Dataset entries:

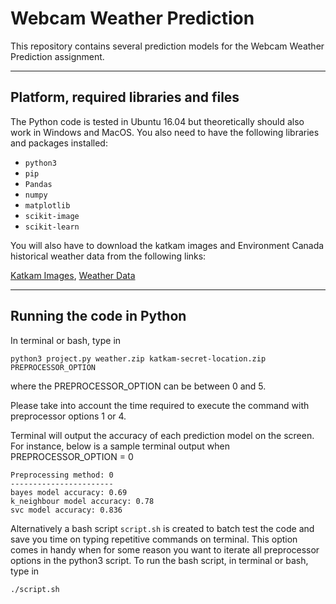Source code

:# Webcam Weather Prediction

This repository contains several prediction models for the Webcam Weather 
Prediction assignment.

---

## Platform, required libraries and files
The Python code is tested in Ubuntu 16.04 but theoretically should also work in 
Windows and MacOS.  You also need to have the following libraries and packages
installed:

* `python3`
* `pip`
* `Pandas`
* `numpy`
* `matplotlib`
* `scikit-image`
* `scikit-learn`

You will also have to download the katkam images and Environment Canada historical
weather data from the following links:

[Katkam Images](https://courses.cs.sfu.ca/2017su-cmpt-318-d1/pages/ProjectWeatherKatkam),
[Weather Data](https://courses.cs.sfu.ca/2017su-cmpt-318-d1/pages/ProjectWeatherWeather)

---

## Running the code in Python
In terminal or bash, type in

    python3 project.py weather.zip katkam-secret-location.zip PREPROCESSOR_OPTION

where the PREPROCESSOR_OPTION can be between 0 and 5.

Please take into account the time required to execute the command with
preprocessor options 1 or 4.

Terminal will output the accuracy of each prediction model on the screen.  For 
instance, below is a sample terminal output when PREPROCESSOR_OPTION = 0

    Preprocessing method: 0
    -----------------------
    bayes model accuracy: 0.69
    k_neighbour model accuracy: 0.78
    svc model accuracy: 0.836


Alternatively a bash script `script.sh` is created to batch test the code and
save you time on typing repetitive commands on terminal.  This option comes in 
handy when for some reason you want to iterate all preprocessor options in
the python3 script.  To run the bash script, in terminal or bash, type in

    ./script.sh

Work instruction: If a line falls between the first line of the records above and the line containing "weather data from", inclusive, retype it exactly; leave pictures out.

Result:
Source code

:# Webcam Weather Prediction

This repository contains several prediction models for the Webcam Weather 
Prediction assignment.

---

## Platform, required libraries and files
The Python code is tested in Ubuntu 16.04 but theoretically should also work in 
Windows and MacOS.  You also need to have the following libraries and packages
installed:

* `python3`
* `pip`
* `Pandas`
* `numpy`
* `matplotlib`
* `scikit-image`
* `scikit-learn`

You will also have to download the katkam images and Environment Canada historical
weather data from the following links:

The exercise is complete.